#### DESCRIPTION OF THE TASK
Say how many of the lines below contain the word "South"; nothing else belongs in the answer.

#### AVAILABLE DATA
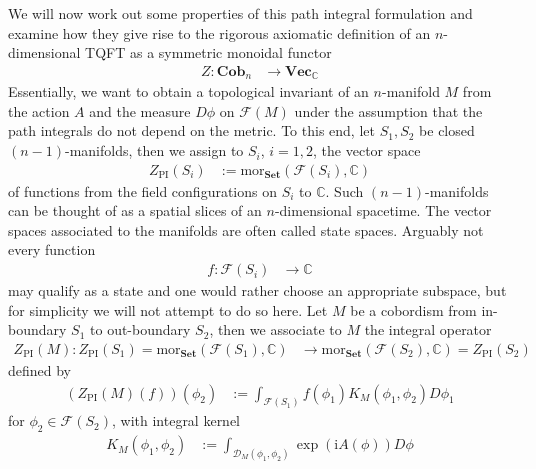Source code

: We will now work out some properties of this path integral formulation and examine how they give rise to the rigorous axiomatic definition of an $n$-dimensional TQFT as a symmetric monoidal functor
\begin{align*}
  Z
  \colon
  \mathbf{Cob}_{n}
  &\to
  \mathbf{Vec}_{\mathbb{C}}
\end{align*}
Essentially, we want to obtain a topological invariant of an $n$-manifold $M$ from the action $A$ and the measure $D\phi$ on $\mathcal{F}(M)$ under the assumption that the path integrals do not depend on the metric. To this end, let $S_{1},S_{2}$ be closed $(n-1)$-manifolds, then we assign to $S_{i}$, $i = 1,2$, the vector space 
\begin{align*}
  Z_{\mathrm{PI}}(S_{i})
  &:=
  \mathrm{mor}_{\mathbf{Set}}
  \left(
    \mathcal{F}(S_{i})
    ,
    \mathbb{C}
  \right)
\end{align*}
of functions from the field configurations on $S_{i}$ to $\mathbb{C}$. Such $(n-1)$-manifolds can be thought of as a spatial slices of an $n$-dimensional spacetime. The vector spaces associated to the manifolds are often called state spaces. Arguably not every function
\begin{align*}
  f
  \colon
  \mathcal{F}(S_{i})
  &\to
  \mathbb{C}
\end{align*}
may qualify as a state and one would rather choose an appropriate subspace, but for simplicity we will not attempt to do so here. Let $M$ be a cobordism from in-boundary $S_{1}$ to out-boundary $S_{2}$, then we associate to $M$ the integral operator
\begin{align*}
  Z_{\mathrm{PI}}(M)
  \colon
  Z_{\mathrm{PI}}(S_{1})
  =
  \mathrm{mor}_{\mathbf{Set}}
  \left(
    \mathcal{F}(S_{1})
    ,
    \mathbb{C}
  \right)
  &\to
  \mathrm{mor}_{\mathbf{Set}}
  \left(
    \mathcal{F}(S_{2})
    ,
    \mathbb{C}
  \right)
  =
  Z_{\mathrm{PI}}(S_{2})
\end{align*}
defined by
\begin{align*}
  \left(
    Z_{\mathrm{PI}}(M)(f)
  \right)
  (\phi_{2})
  &:=
  \int_{\mathcal{F}(S_{1})}
  f(\phi_{1})
  K_{M}
  \left(
    \phi_{1}
    ,
    \phi_{2}
  \right)
  D\phi_{1}
\end{align*}
for $\phi_{2} \in \mathcal{F}(S_{2})$, with integral kernel
\begin{align*}
  K_{M}
  \left(
    \phi_{1}
    ,
    \phi_{2}
  \right)
  &:=
  \int_{\mathcal{D}_{M}(\phi_{1},\phi_{2})}
  \exp(\mathrm{i}A(\phi))
  D\phi
\end{align*}
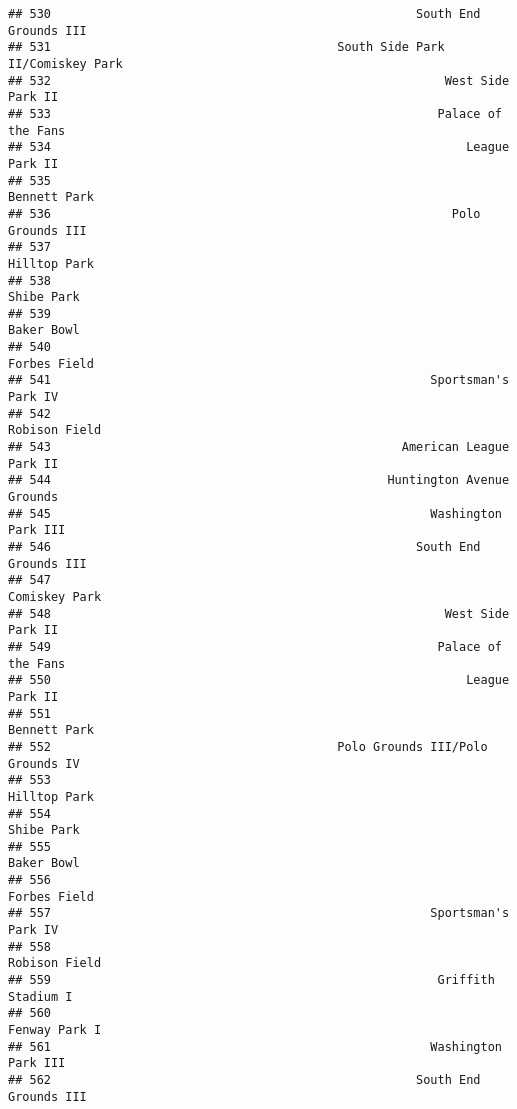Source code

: \documentclass[]{article}
\begin{document}
\begin{verbatim}
## 530                                                   South End Grounds III
## 531                                        South Side Park II/Comiskey Park
## 532                                                       West Side Park II
## 533                                                      Palace of the Fans
## 534                                                          League Park II
## 535                                                            Bennett Park
## 536                                                        Polo Grounds III
## 537                                                            Hilltop Park
## 538                                                              Shibe Park
## 539                                                              Baker Bowl
## 540                                                            Forbes Field
## 541                                                     Sportsman's Park IV
## 542                                                           Robison Field
## 543                                                 American League Park II
## 544                                               Huntington Avenue Grounds
## 545                                                     Washington Park III
## 546                                                   South End Grounds III
## 547                                                           Comiskey Park
## 548                                                       West Side Park II
## 549                                                      Palace of the Fans
## 550                                                          League Park II
## 551                                                            Bennett Park
## 552                                        Polo Grounds III/Polo Grounds IV
## 553                                                            Hilltop Park
## 554                                                              Shibe Park
## 555                                                              Baker Bowl
## 556                                                            Forbes Field
## 557                                                     Sportsman's Park IV
## 558                                                           Robison Field
## 559                                                      Griffith Stadium I
## 560                                                           Fenway Park I
## 561                                                     Washington Park III
## 562                                                   South End Grounds III

\end{verbatim}
\end{document}
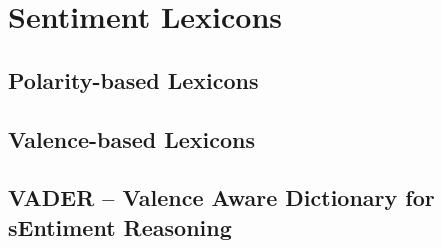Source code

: 


\section{Sentiment Lexicons} \label{sec:lexicons}

\subsection{Polarity-based Lexicons} \label{subsec:polbas}
\subsection{Valence-based Lexicons}



\subsection{VADER – Valence Aware Dictionary for sEntiment Reasoning} \label{subsec:vader}

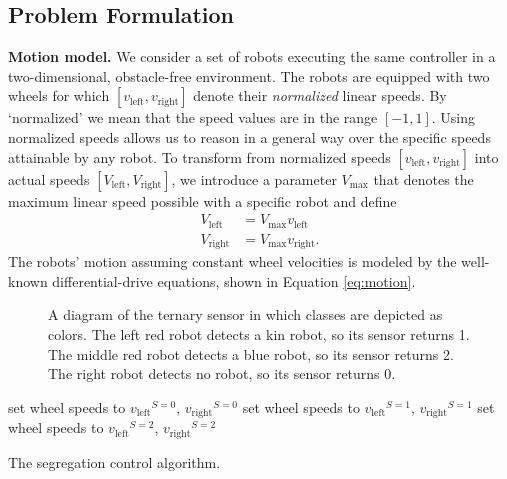 \documentclass[letterpaper, 10 pt, conference]{ieeeconf}
\newcommand{\myparagraph}[1]{\textbf{#1.}}
\begin{document}
\subsection{Problem Formulation}

\newcommand{\vL}{\ensuremath{v_{\text{left}}}}
\newcommand{\vR}{\ensuremath{v_{\text{right}}}}
\newcommand{\vaL}{\ensuremath{V_{\text{left}}}}
\newcommand{\vaR}{\ensuremath{V_{\text{right}}}}
\newcommand{\VM}{\ensuremath{V_{\text{max}}}}
\myparagraph{Motion model}
We consider a set of robots executing the same controller in a two-dimensional,
obstacle-free environment. The robots are equipped with two wheels for which
$[\vL,\vR]$ denote their \emph{normalized} linear speeds. By `normalized' we
mean that the speed values are in the range $[-1, 1]$. Using normalized speeds
allows us to reason in a general way over the specific speeds attainable by any
robot. To transform from normalized speeds $[\vL,\vR]$ into actual speeds
$[\vaL,\vaR]$, we introduce a parameter $\VM$ that denotes the maximum linear
speed possible with a specific robot and define
\begin{align}
  \vaL &= \VM \vL\\
  \vaR &= \VM \vR.
\end{align}
The robots' motion assuming constant wheel velocities is modeled by the well-known differential-drive
equations, shown in Equation \eqref{eq:motion}.

\newcommand{\vPN}[2]{\ensuremath{v_{\text{#1}}}^{S=#2}}
\newcommand{\robot}[2]{%
  \filldraw[draw=#2,fill=#2!20] (#1) circle(5mm);
  \draw[draw=#2,->,-Stealth,rotate around={0:(#1)}] (#1) -- +(5mm,0);
  \fill[fill=gray!20] ($(#1)+(5mm,0)$) -- +( 45:1cm) -- +(-45:1cm) -- cycle;%
  \fill[fill=#2] ($(#1)+(5mm,0)$) circle (1mm);%
}
\begin{figure}[t]
  \centering
  \caption{A diagram of the ternary sensor in which classes are depicted
    as colors. The left red robot detects a kin robot, so its sensor
    returns 1. The middle red robot detects a blue robot, so its sensor
    returns 2. The right robot detects no robot, so its sensor returns
    0.}
  \label{fig:sensor}
\end{figure}
\begin{algorithm}[t]
  \begin{algorithmic}
     \State set wheel speeds to $\vPN{left}{0}$, $\vPN{right}{0}$
     \State set wheel speeds to $\vPN{left}{1}$, $\vPN{right}{1}$
    \Else \State set wheel speeds to $\vPN{left}{2}$, $\vPN{right}{2}$
    \EndIf
  \end{algorithmic}
  \caption{The segregation control algorithm.}
  \label{alg:controller}
\end{algorithm}
\end{document}
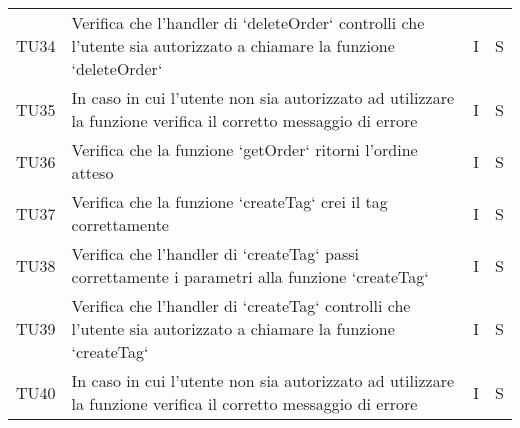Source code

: \begin{center}
\begin{longtable}[!h]{p{45px} p{255px} p{35px} p{35px}}
        TU34          & Verifica che l'handler di `deleteOrder` controlli che l'utente sia autorizzato a chiamare la funzione `deleteOrder`                                                                              & I              & S              \\
        TU35          & In caso in cui l'utente non sia autorizzato ad utilizzare la funzione verifica il corretto messaggio di errore                                                                                   & I              & S              \\
        TU36          & Verifica che la funzione `getOrder` ritorni l'ordine atteso                                                                                                                                      & I              & S              \\
        TU37          & Verifica che la funzione `createTag` crei il tag correttamente                                                                                                                                   & I              & S              \\
        TU38          & Verifica che l'handler di `createTag` passi correttamente i parametri alla funzione `createTag`                                                                                                  & I              & S              \\
        TU39          & Verifica che l'handler di `createTag` controlli che l'utente sia autorizzato a chiamare la funzione `createTag`                                                                                  & I              & S              \\
        TU40          & In caso in cui l'utente non sia autorizzato ad utilizzare la funzione verifica il corretto messaggio di errore                                                                                   & I              & S              \\


\end{longtable}
\end{center}
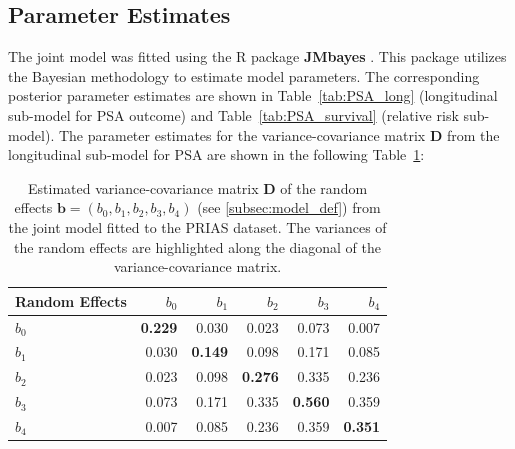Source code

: \subsection{Parameter Estimates}
The joint model was fitted using the R package \textbf{JMbayes} \citep{rizopoulosJMbayes}. This package utilizes the Bayesian methodology to estimate model parameters. The corresponding posterior parameter estimates are shown in Table~\ref{tab:PSA_long} (longitudinal sub-model for PSA outcome) and Table~\ref{tab:PSA_survival} (relative risk sub-model). The parameter estimates for the variance-covariance matrix $\boldsymbol{D}$ from the longitudinal sub-model for PSA are shown in the following Table~\ref{tab:D_matrix}:
\begin{table}[!htb]
\small\sf\centering
\caption{Estimated variance-covariance matrix $\boldsymbol{D}$ of the random effects ${\boldsymbol{b}=(b_{0}, b_{1}, b_{2}, b_{3}, b_{4})}$ (see \ref{subsec:model_def}) from the joint model fitted to the PRIAS dataset. The variances of the random effects are highlighted along the diagonal of the variance-covariance matrix.}
\label{tab:D_matrix}
\begin{tabular}{lrrrrr}
\hline
Random Effects    & $b_{0}$    & $b_{1}$   & $b_{2}$   & $b_{3}$   & $b_{4}$    \\
\hline
$b_{0}$ & \textbf{0.229} & 0.030 & 0.023 & 0.073 & 0.007 \\
$b_{1}$ & 0.030 & \textbf{0.149} & 0.098 & 0.171 & 0.085 \\
$b_{2}$ & 0.023 & 0.098 & \textbf{0.276} & 0.335 & 0.236 \\
$b_{3}$ & 0.073 & 0.171 & 0.335 & \textbf{0.560} & 0.359 \\
$b_{4}$ & 0.007 & 0.085 & 0.236 & 0.359 & \textbf{0.351} \\
\hline
\end{tabular}
\end{table}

#### WRITTEN RESPONSE
4